Could Saturn’s Moon Titan make a good home for the first human settlers in space?

Titan is the only place besides Earth known to have liquids in the form of lakes and seas on its surface.


The Earth becoming inhabitable in the near future looks more likely with each passing decade. If there comes a day when humans aren't fit to live on it anymore, a NASA engineer has proposed that settling on Saturn’s moon Titan could be worth considering.

The engineer, Janelle Wellons, has many reasons why Titan would make for a good place to live. The most compelling one is that you might be able to fly by simply flapping your arms!

"It has a thick atmosphere that could help protect us from space radiation," Wellons wrote on Reddit. "It is so dense that we could actually attach wings to our arms and fly on this moon. I don’t know, it just seems like an awesome place to live."

Could Saturn’s Moon Titan make a good home for the first human settlers in space?

Titan poses in front of Saturn in this mosaic image from NASA's Cassini mission.
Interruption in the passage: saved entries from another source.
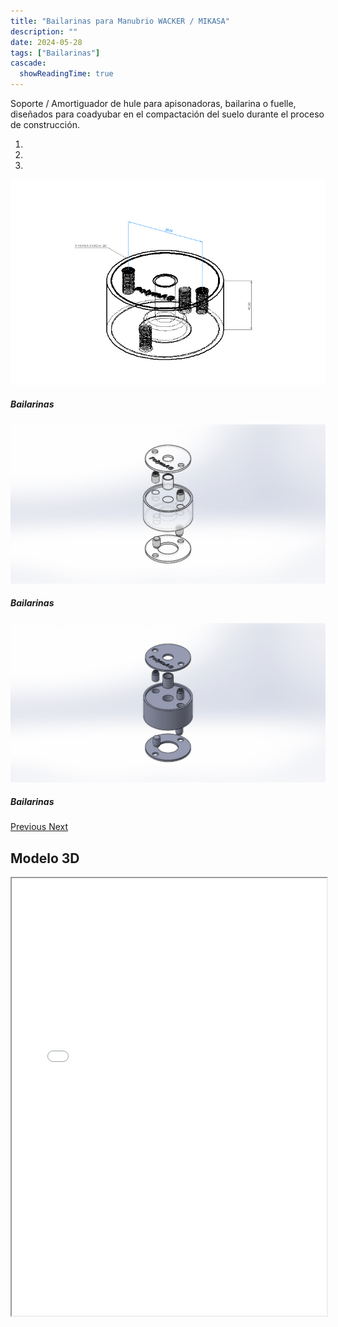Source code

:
 ```yaml
---
title: "Bailarinas para Manubrio WACKER / MIKASA"
description: ""
date: 2024-05-28
tags: ["Bailarinas"]
cascade:
  showReadingTime: true
---
```


Soporte / Amortiguador de hule para apisonadoras, bailarina o fuelle, diseñados para coadyubar en el compactación del suelo durante el proceso de construcción. 

<head>
  <meta charset="UTF-8">
  <meta name="viewport" content="width=device-width, initial-scale=1.0">
  <link rel="stylesheet" href="https://cdn.jsdelivr.net/npm/bootstrap@4.0.0/dist/css/bootstrap.min.css"
    integrity="sha384-Gn5384xqQ1aoWXA+058RXPxPg6fy4IWvTNh0E263XmFcJlSAwiGgFAW/dAiS6JXm" crossorigin="anonymous">
  <link rel="stylesheet" href="style.css">
</head>

<body>
  <div class="row">
    <div id="carouselExampleIndicators" class="carousel slide" data-ride="carousel">
      <ol class="carousel-indicators">
        <li data-target="#carouselExampleIndicators" data-slide-to="0" class="active"></li>
        <li data-target="#carouselExampleIndicators" data-slide-to="1"></li>
        <li data-target="#carouselExampleIndicators" data-slide-to="2"></li>
        <!-- <li data-target="#carouselExampleIndicators" data-slide-to="3"></li> -->
      </ol>
      <div class="carousel-inner">
        <div class="carousel-item active">
          <img class="d-block w-100"
            src="imges/SAM-001.JPG"
            alt="First slide">
          <div class="carousel-caption d-none d-md-block">
            <h5>Bailarinas</h5>
          </div>
        </div>
        <div class="carousel-item">
          <img class="d-block w-100"
            src="imges/Ensamblaje32.JPG"
            alt="First slide">
          <div class="carousel-caption d-none d-md-block">
            <h5>Bailarinas</h5>
          </div>
        </div>
        <div class="carousel-item">
          <img class="d-block w-100"
            src="imges/Ensamblaje3.JPG"
            alt="First slide">
          <div class="carousel-caption d-none d-md-block">
            <h5>Bailarinas</h5>
          </div>
        </div>
      </div>
      <a class="carousel-control-prev" href="#carouselExampleIndicators" role="button" data-slide="prev">
        <span class="carousel-control-prev-icon" aria-hidden="true"></span>
        <span class="sr-only">Previous</span>
      </a>
      <a class="carousel-control-next" href="#carouselExampleIndicators" role="button" data-slide="next">
        <span class="carousel-control-next-icon" aria-hidden="true"></span>
        <span class="sr-only">Next</span>
      </a>
    </div>
  </div>
  
  ## Modelo 3D

  <script src="https://code.jquery.com/jquery-3.2.1.slim.min.js"
    integrity="sha384-KJ3o2DKtIkvYIK3UENzmM7KCkRr/rE9/Qpg6aAZGJwFDMVNA/GpGFF93hXpG5KkN"
    crossorigin="anonymous"></script>
  <script src="https://cdn.jsdelivr.net/npm/popper.js@1.12.9/dist/umd/popper.min.js"
    integrity="sha384-ApNbgh9B+Y1QKtv3Rn7W3mgPxhU9K/ScQsAP7hUibX39j7fakFPskvXusvfa0b4Q"
    crossorigin="anonymous"></script>
  <script src="https://cdn.jsdelivr.net/npm/bootstrap@4.0.0/dist/js/bootstrap.min.js"
    integrity="sha384-JZR6Spejh4U02d8jOt6vLEHfe/JQGiRRSQQxSfFWpi1MquVdAyjUar5+76PVCmYl"
    crossorigin="anonymous"></script>
</body>


<script>
  setTimeout(() => {
    var element = document.getElementById("search-button");
    var divElement = document.getElementById('search-wrapper');
    element.onclick = function() {
      divElement.style.setProperty('visibility', 'visible', 'important');
  }
}, "1000");
</script>


<iframe src="model/model.html" width="100%" height="700px"></iframe>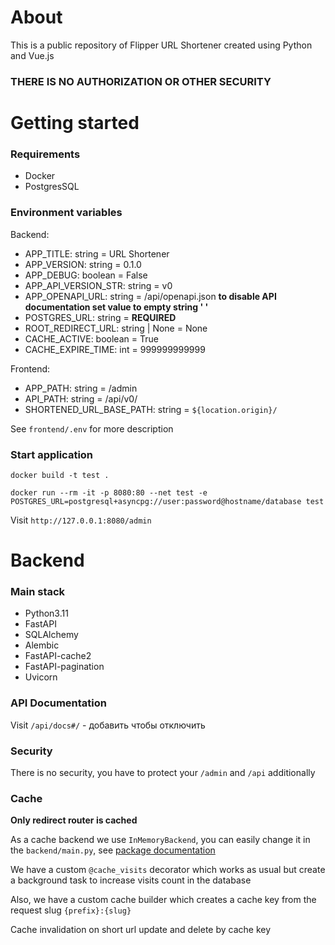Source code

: # About
This is a public repository of Flipper URL Shortener created using Python and Vue.js

### **THERE IS NO AUTHORIZATION OR OTHER SECURITY**

# Getting started

### Requirements
- Docker
- PostgresSQL

### Environment variables
Backend:
- APP_TITLE: string = URL Shortener
- APP_VERSION: string = 0.1.0
- APP_DEBUG: boolean = False
- APP_API_VERSION_STR: string = v0
- APP_OPENAPI_URL: string = /api/openapi.json **to disable API documentation set value to empty string \' \'**
- POSTGRES_URL: string = **REQUIRED**
- ROOT_REDIRECT_URL: string | None = None
- CACHE_ACTIVE: boolean = True
- CACHE_EXPIRE_TIME: int = 999999999999

Frontend:
- APP_PATH: string = /admin
- API_PATH: string = /api/v0/
- SHORTENED_URL_BASE_PATH: string = `${location.origin}/`

See `frontend/.env` for more description

### Start application
```
docker build -t test .
```

```
docker run --rm -it -p 8080:80 --net test -e POSTGRES_URL=postgresql+asyncpg://user:password@hostname/database test
```

Visit `http://127.0.0.1:8080/admin`

# Backend

### Main stack
- Python3.11
- FastAPI
- SQLAlchemy
- Alembic
- FastAPI-cache2
- FastAPI-pagination
- Uvicorn

### API Documentation
Visit `/api/docs#/` - добавить чтобы отключить

### Security
There is no security, you have to protect your `/admin` and `/api` additionally

### Cache
**Only redirect router is cached**

As a cache backend we use `InMemoryBackend`, you can easily change it in the `backend/main.py`, see [package documentation](https://github.com/long2ice/fastapi-cache)

We have a custom `@cache_visits` decorator which works as usual but create a background task to increase visits count in the database

Also, we have a custom cache builder which creates a cache key from the request slug `{prefix}:{slug}`

Cache invalidation on short url update and delete by cache key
Image: NASA/JPL

Wellon was one of five NASA engineers, scientists, pilots and project managers that made a Reddit appearance to answer questions from the public in a Women's History Month special.

One Redditor asked where in space the team would recommend humans settle if conditions on Earth became untenable. Wellons volunteered a "more interesting answer than the standard Mars or Moon response," as the Redittor pointed out.

New research provides evidence of rainfall on the north pole of Titan – the largest of Saturn’s moons. The rainfall would be significant to researchers, who have been waiting to spot the first signs of summer in the moon’s northern hemisphere. Image: NASA/JPL

New research provides evidence of rainfall on the north pole of Titan – the largest of Saturn’s moons. The rainfall would be significant to researchers, who have been waiting to spot the first signs of summer in the moon’s northern hemisphere. Image: NASA/JPL

"How about we consider one of the water worlds in our solar system — Titan," she wrote. "Titan is the largest moon of Saturn, larger than the planet Mercury even, so I think we could settle with plenty room."

Wellon may have thrown a nice idea into the mix for popular science, but there are definite downsides to Titan that researchers and astronauts ought to consider. Titan gets about one percent of the sunlight that Earth does. According to NASA’s research, the temperature on Titan at its warmest is a wintry -292 degrees Fahrenheit.

In spite of those drawbacks, Wellon is still a fan of the idea.

"Now as for the conditions on the surface — not as rough as you may think," she wrote. "Titan is the only place besides Earth known to have liquids in the form of lakes and seas on its surface. These liquids are made of methane but, armed with the right kind of protective gear, one could theoretically be able to swim without harm!"